Technologie et Philosophie




De nos jours, la technologie est reconnue comme l'un des facteurs les plus importants de l'histoire de l'humanité. Même l'homme peut être caractérisé comme être social, technologique et spirituel. En conséquence, il est tout à fait naturel aujourd'hui de chercher le lien entre la technique et la philosophie, et entre la technologie et la culture. Il faut dire qu'en raison d'une tradition issue de l'Antiquité gréco-romaine qui mésestimait le travail et, implicitement, la technologie par rapport à l'humanisme et à la pensée politique, ce lien fut longtemps estompé et, le plus souvent, ignoré. Cependant, l'ignorance du rapport existant entre la technologie et la philosophie n'a pas signifié pour autant que le rôle de la technique fut négligé, puisqu'on connaît bien toute une série de réalisations techniques datant de l'Antiquité classique. Par exemple la vis, découverte par les Grecs au IIIème siècle av. J.C., qui a servi entre autres à la fabrication des presses à huile, la machine pneumatique de Héron d'Alexandrie (Ier siècle apr. J.C.) qui dénote que les Grecs étaient très près de découvrir la machine à vapeur, les automates pneumatiques de ce même grand ingénieur de l'Antiquité, qui n'ont pourtant servi qu'en tant qu'objets d'amusement, les réalisations techniques des Romains - routes, ponts, aqueducs etc. En fait, étant assez avancées, les connaissances techniques de l'Antiquité gréco-romaine auraient permis nombre de réalisations technologiques aptes à faciliter le travail des hommes, mais ce sont des conditions sociales non propices qui ont freiné considérablement la technologie. Un exemple édifiant est celui du moulin à eau qui est connu depuis l'Antiquité, et qui fut même utilisé en certains cas, mais dont l'usage ne s'est pas généralisé avant le Moyen Age pour la seule raison que, selon la mentalité antique, le travail des esclaves associé à l'utilisation de la force animale était jugé comme la plus confortable et la plus normale des sources d'énergie. Ce ne fut donc que le Moyen Age qui, suite à l'évolution de l'idéologie, généralisa le moulin à eau.

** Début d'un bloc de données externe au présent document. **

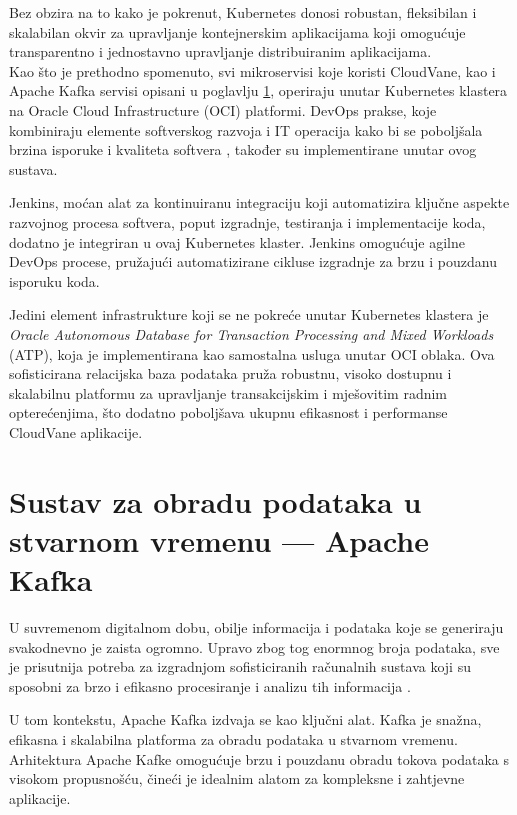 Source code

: \documentclass[times, utf8, diplomski]{fer}
\begin{document}
Bez obzira na to kako je pokrenut, Kubernetes donosi robustan, fleksibilan i skalabilan okvir za upravljanje kontejnerskim aplikacijama koji omogućuje transparentno i jednostavno upravljanje distribuiranim aplikacijama. \\

Kao što je prethodno spomenuto, svi mikroservisi koje koristi CloudVane, kao i Apache Kafka servisi opisani u poglavlju \ref{sec:kafka}, operiraju unutar Kubernetes klastera na Oracle Cloud Infrastructure (OCI) platformi. DevOps prakse, koje kombiniraju elemente softverskog razvoja  i IT operacija  kako bi se poboljšala brzina isporuke i kvaliteta softvera \citep{courtemanche_what_nodate}, također su implementirane unutar ovog sustava.

Jenkins, moćan alat za kontinuiranu integraciju koji automatizira ključne aspekte razvojnog procesa softvera, poput izgradnje, testiranja i implementacije koda, dodatno je integriran u ovaj Kubernetes klaster. Jenkins omogućuje agilne DevOps procese, pružajući automatizirane cikluse izgradnje za brzu i pouzdanu isporuku koda.

Jedini element infrastrukture koji se ne pokreće unutar Kubernetes klastera je \emph{Oracle Autonomous Database for Transaction Processing and Mixed Workloads} (ATP), koja je implementirana kao samostalna usluga unutar OCI oblaka. Ova sofisticirana relacijska baza podataka pruža robustnu, visoko dostupnu i skalabilnu platformu za upravljanje transakcijskim i mješovitim radnim opterećenjima, što dodatno poboljšava ukupnu efikasnost i performanse CloudVane aplikacije.


\section{Sustav za obradu podataka u stvarnom vremenu --- Apache Kafka}
\label{sec:kafka}

U suvremenom digitalnom dobu, obilje informacija i podataka koje se generiraju svakodnevno je zaista ogromno. Upravo zbog tog enormnog broja podataka, sve je prisutnija potreba za izgradnjom sofisticiranih računalnih sustava koji su sposobni za brzo i efikasno procesiranje i analizu tih informacija \citep{cubek_apache_2022}.

U tom kontekstu, Apache Kafka izdvaja se kao ključni alat. Kafka je snažna, efikasna i skalabilna platforma za obradu podataka u stvarnom vremenu. Arhitektura Apache Kafke omogućuje brzu i pouzdanu obradu tokova podataka s visokom propusnošću, čineći je idealnim alatom za kompleksne i zahtjevne aplikacije.
\end{document}
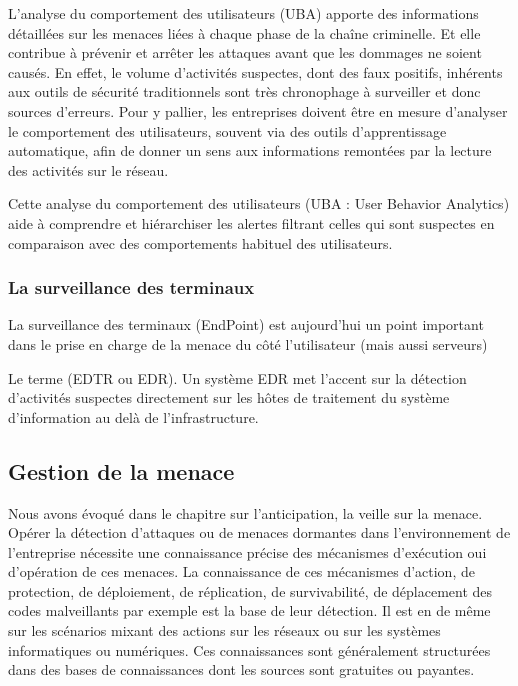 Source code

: 
L’analyse du comportement des utilisateurs (UBA) apporte des informations détaillées sur les menaces liées à chaque phase de la chaîne criminelle. Et elle contribue à prévenir et arrêter les attaques avant que les dommages ne soient causés. En effet, le volume d’activités suspectes, dont des faux positifs, inhérents aux outils de sécurité traditionnels sont très chronophage à surveiller et donc sources d’erreurs.
Pour y pallier, les entreprises doivent être en mesure d’analyser le comportement des utilisateurs, souvent via des outils d'apprentissage automatique, afin de donner un sens aux informations remontées par la lecture des activités sur le réseau.

Cette analyse du comportement des utilisateurs (UBA : User Behavior Analytics) aide à  comprendre et hiérarchiser les alertes filtrant celles qui sont suspectes en comparaison avec des comportements habituel des utilisateurs.

\subsubsection{La surveillance des terminaux}

La surveillance des terminaux (EndPoint) est aujourd'hui un point important dans le prise en charge de la menace du côté l'utilisateur (mais aussi serveurs)

 Le  terme  (EDTR ou EDR). Un système EDR met  l’accent sur la détection d’activités suspectes directement sur les hôtes de traitement du système d'information au delà de l'infrastructure. 


\subsection{Gestion de la menace}

Nous avons évoqué dans le chapitre sur l'anticipation, la veille sur la menace. 
Opérer la détection d'attaques ou de menaces dormantes dans l'environnement de l'entreprise nécessite une connaissance précise des mécanismes d'exécution oui d'opération de ces menaces.
La connaissance de ces mécanismes d'action, de protection, de déploiement, de réplication, de survivabilité, de déplacement des codes malveillants par exemple est la base de leur détection. Il est en de même sur les scénarios mixant des actions sur les réseaux ou sur les systèmes informatiques ou numériques.
Ces connaissances sont généralement structurées dans des bases de connaissances dont les sources sont gratuites ou payantes.

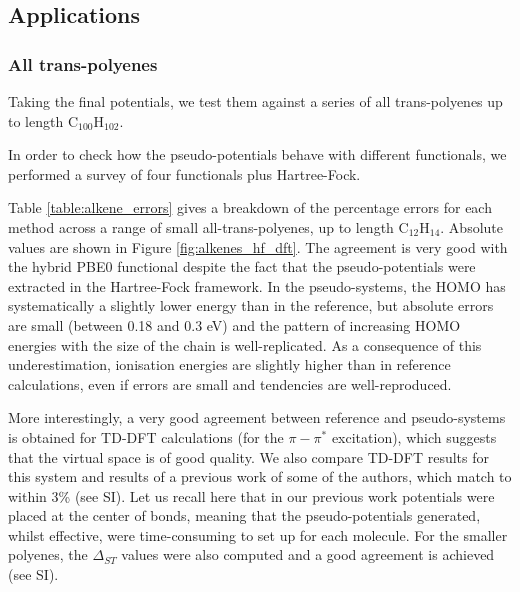 \documentclass[12pt]{article}
\begin{document}
\subsection*{\sffamily \large Applications}

\subsubsection*{\sffamily \large All trans-polyenes}

Taking the final potentials, we test them against a series of all trans-polyenes up to length C\(_{100}\)H\(_{102}\).

In order to check how the pseudo-potentials behave with different functionals, we performed a survey of four functionals plus Hartree-Fock.

Table \ref{table:alkene_errors} gives a breakdown of the percentage errors for each method across
a range of small all-trans-polyenes, up to length C$_{12}$H$_{14}$.
Absolute values are shown in Figure \ref{fig:alkenes_hf_dft}.
The agreement is very good with the hybrid PBE0 functional despite the fact that the pseudo-potentials
were extracted in the Hartree-Fock framework.
In the pseudo-systems, the HOMO has systematically a slightly lower energy than in the reference, but absolute errors are small (between 0.18 and 0.3 eV) and the pattern of increasing HOMO energies with the size of the chain is well-replicated. As a consequence of this underestimation, 
ionisation energies are slightly higher than in reference calculations, even if errors are small and tendencies are well-reproduced. 

More interestingly, a very good agreement between reference and pseudo-systems is obtained for TD-DFT
calculations (for the $\pi-\pi^*$ excitation), which suggests that the virtual space is of good
quality.
We also compare TD-DFT results for this system and results of a previous work of some of the authors, which match to within 3\% (see SI).\cite{drujon_pseudopotentials_2013}
Let us recall here that in our previous work potentials were placed at the center of bonds, meaning that the pseudo-potentials generated, whilst effective, were time-consuming to set up for each molecule.
For the smaller polyenes, the $\Delta_{ST}$ values were also computed and a good agreement is achieved (see SI).
\end{document}

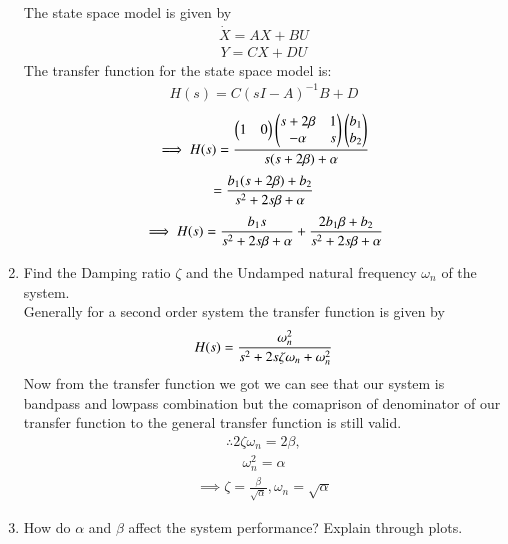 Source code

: \begin{enumerate}[label=\thesubsection.\arabic*.,ref=\thesubsection.\theenumi]
\solution The state space model is given by
\begin{align}
\dot{X} = AX + BU
\end{align}
\begin{align}
Y = CX + DU
\end{align}
%
The transfer function for the state space model is:
\begin{align}
H(s) = C(sI - A)^{-1}B + D
\end{align}
\begin{align}
\implies H(s) = \frac
{
\begin{pmatrix}1&0\end{pmatrix}\begin{pmatrix}s+2\beta&1\\-\alpha&s\end{pmatrix}\begin{pmatrix}b_{1}\\b_{2}\end{pmatrix}
}
{
s(s+2\beta) + \alpha
}
\end{align}
\begin{align}
= \LARGE{\frac{b_{1}(s+2\beta) + b_{2}}{s^{2}+2s\beta+\alpha}}
\end{align}
\begin{align}
   \implies H(s) = \LARGE{\frac{b_{1}s}{s^{2}+2s\beta+\alpha}} + \LARGE{\frac{2b_{1}\beta + b_{2}}{s^{2}+2s\beta+\alpha}}
\end{align}
%
\item Find the Damping ratio $\zeta$ and the Undamped natural frequency $\omega_{n}$ of the system.
\\
\solution
Generally for a second order system the transfer function is given by
\begin{align}
H(s) = \LARGE{\frac{\omega_{n}^2}{s^{2}+2s\zeta\omega_{n}+\omega_{n}^2}}
\end{align}
Now from the transfer function we got we can see that our system is bandpass and lowpass combination but the comaprison of denominator of our transfer function to the general transfer function is still valid.
\begin{align}
\therefore 2\zeta\omega_{n} = 2\beta,
\end{align}
\begin{align}
\omega_{n}^2 = \alpha
\end{align}
\begin{align}
\implies \zeta = \frac{\beta}{\sqrt{\alpha}} , \omega_{n} = \sqrt{\alpha}
\end{align}
\item How do $\alpha$ and $\beta$ affect the system performance?  Explain through plots.

\end{enumerate}
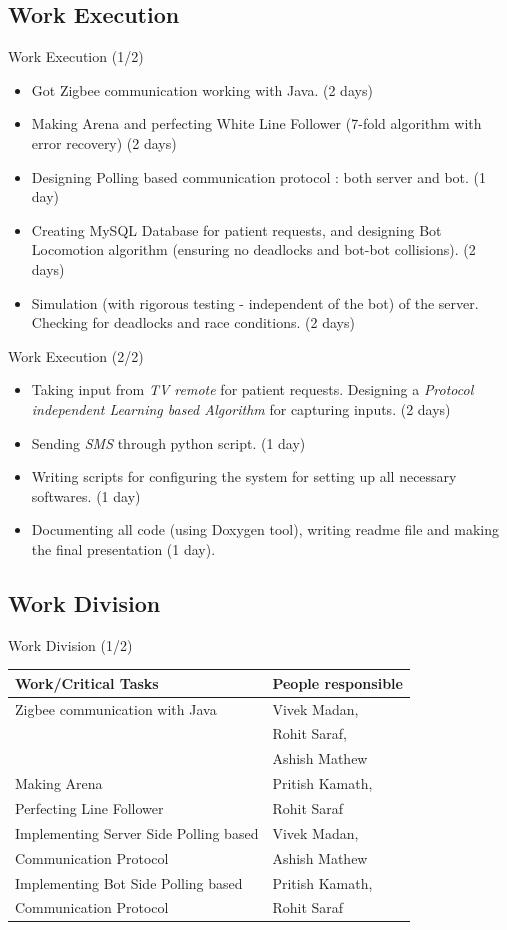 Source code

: \documentclass{beamer}
\begin{document}
\subsection{Work Execution}
\begin{frame}{Work Execution (1/2)}
\begin{itemize}
\item Got Zigbee communication working with Java. (2 days)
\item Making Arena and perfecting White Line Follower (7-fold algorithm with error recovery) (2 days)
\item Designing Polling based communication protocol : both server and bot. (1 day)
\item Creating MySQL Database for patient requests, and designing Bot Locomotion algorithm (ensuring no deadlocks and bot-bot collisions). (2 days)
\item Simulation (with rigorous testing - independent of the bot) of the server. Checking for deadlocks and race conditions. (2 days)
\end{itemize}
\end{frame}

\begin{frame}{Work Execution (2/2)}
\begin{itemize}
\item Taking input from \emph{TV remote} for patient requests. Designing a \emph{Protocol independent Learning based Algorithm} for capturing inputs. (2 days)
\item Sending \emph{SMS} through python script. (1 day)
\item Writing scripts for configuring the system for setting up all necessary softwares. (1 day)
\item Documenting all code (using Doxygen tool), writing readme file and making the final presentation (1 day).
\end{itemize}
\end{frame}

\subsection{Work Division}
\begin{frame}{Work Division (1/2)}
\begin{tabular}{|l|l|}
\hline
\textbf{Work/Critical Tasks} & \textbf{People responsible} \\
\hline
\hline
Zigbee communication with Java & Vivek Madan,\\ & Rohit Saraf,\\ & Ashish Mathew \\
\hline
Making Arena & Pritish Kamath, \\
Perfecting Line Follower & Rohit Saraf \\
\hline
Implementing Server Side Polling based & Vivek Madan, \\
Communication Protocol & Ashish Mathew \\
\hline
Implementing Bot Side Polling based & Pritish Kamath, \\
Communication Protocol & Rohit Saraf \\
\hline
\end{tabular}
\end{frame}
\end{document}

La technologie étant un processus à caractère socio-historique, elle ne saurait être envisagée séparément de l'ensemble de la réalité socio-culturelle et de la philosophie. Au cours des deux derniers siècles, les plus nombreux ouvrages de philosophie de la technique sont dus tout particulièrement à l'école allemande. Comme le souligne F. Rapp [1981], on constate d'ailleurs en général que "la philosophie allemande de la technologie, souvent considérée comme pionnière en ce domaine, s'associait aux interprétations métaphysiques de Dessauer et Heidegger".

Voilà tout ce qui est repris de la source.